Ok, we shall just have to try the shotgun approach. Can you please install a 3.4 kernel? There were a number of SNB workarounds. The other approach would be to enable SNA.
Created attachment 62217 [details] dmesg
Created attachment 62219 [details] i915_error_state
I was able to gather the requested information via SSH after the system had locked up again. A very interesting thing happened: While gathering the information, the screensaver on the system had kicked in (after 10 min) and I was able to type again. The desktop session was back to normal. I'm not sure if it was the screensaver which "unfroze" the hung system or if it was caused by something else.
Can you please 'cat /sys/kernel/debug/dri/0/i915_fbc_status'?
(In reply to comment #7) > Can you please 'cat /sys/kernel/debug/dri/0/i915_fbc_status'? # cat /sys/kernel/debug/dri/0/i915_fbc_status FBC enabled
Until debian update their kernel, you will need to append i915.i915_enable_fbc=0 to your command-line.
(In reply to comment #9) > Until debian update their kernel, you will need to append > i915.i915_enable_fbc=0 to your command-line. With 2:2.18.0-2 I also had FBC enabled, but I didn't have the lockups. What changed between 2.18 and 2.19 in that regard that this makes a difference now? I'll try to run 2.19 with FBC disabled to verify if the hangs are gone. Thanks for your quick help so far!
The FBC/BLT hang is principally a timing bug, it just requires the right sequence of commands to trigger. Likely that some of the bug fixes in 2.19.0 just altered your common workload sufficiently to trigger it. Though others have reported the FBC hang with earlier ddx.
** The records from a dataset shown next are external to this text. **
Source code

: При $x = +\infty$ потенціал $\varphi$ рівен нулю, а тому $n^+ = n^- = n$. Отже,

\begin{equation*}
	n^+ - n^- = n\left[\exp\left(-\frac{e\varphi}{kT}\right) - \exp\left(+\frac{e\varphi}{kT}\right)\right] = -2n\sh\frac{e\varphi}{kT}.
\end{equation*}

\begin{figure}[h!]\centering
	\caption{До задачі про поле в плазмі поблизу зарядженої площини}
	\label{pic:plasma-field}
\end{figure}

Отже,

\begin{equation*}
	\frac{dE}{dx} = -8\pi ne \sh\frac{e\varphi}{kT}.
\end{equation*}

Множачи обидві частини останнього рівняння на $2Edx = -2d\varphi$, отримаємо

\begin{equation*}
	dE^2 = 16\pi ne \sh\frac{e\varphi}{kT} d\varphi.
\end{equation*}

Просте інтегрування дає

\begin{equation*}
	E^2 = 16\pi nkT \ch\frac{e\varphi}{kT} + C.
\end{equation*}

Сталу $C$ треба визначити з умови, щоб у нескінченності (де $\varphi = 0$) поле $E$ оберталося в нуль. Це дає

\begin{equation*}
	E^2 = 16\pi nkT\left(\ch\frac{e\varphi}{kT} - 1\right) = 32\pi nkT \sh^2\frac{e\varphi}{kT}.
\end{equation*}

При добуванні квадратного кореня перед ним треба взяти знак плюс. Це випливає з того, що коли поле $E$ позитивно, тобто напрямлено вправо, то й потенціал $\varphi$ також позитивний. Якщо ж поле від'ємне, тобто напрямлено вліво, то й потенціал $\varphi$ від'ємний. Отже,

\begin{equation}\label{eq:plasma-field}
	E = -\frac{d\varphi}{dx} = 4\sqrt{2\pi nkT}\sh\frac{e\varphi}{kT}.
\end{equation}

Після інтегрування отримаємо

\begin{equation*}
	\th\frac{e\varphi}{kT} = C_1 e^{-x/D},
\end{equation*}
(In reply to comment #11) > The FBC/BLT hang is principally a timing bug, it just requires the right > sequence of commands to trigger. Likely that some of the bug fixes in 2.19.0 > just altered your common workload sufficiently to trigger it. Though others > have reported the FBC hang with earlier ddx. Just wanted to add, that disabling FBC did indeed avoid the GPU hangs for me.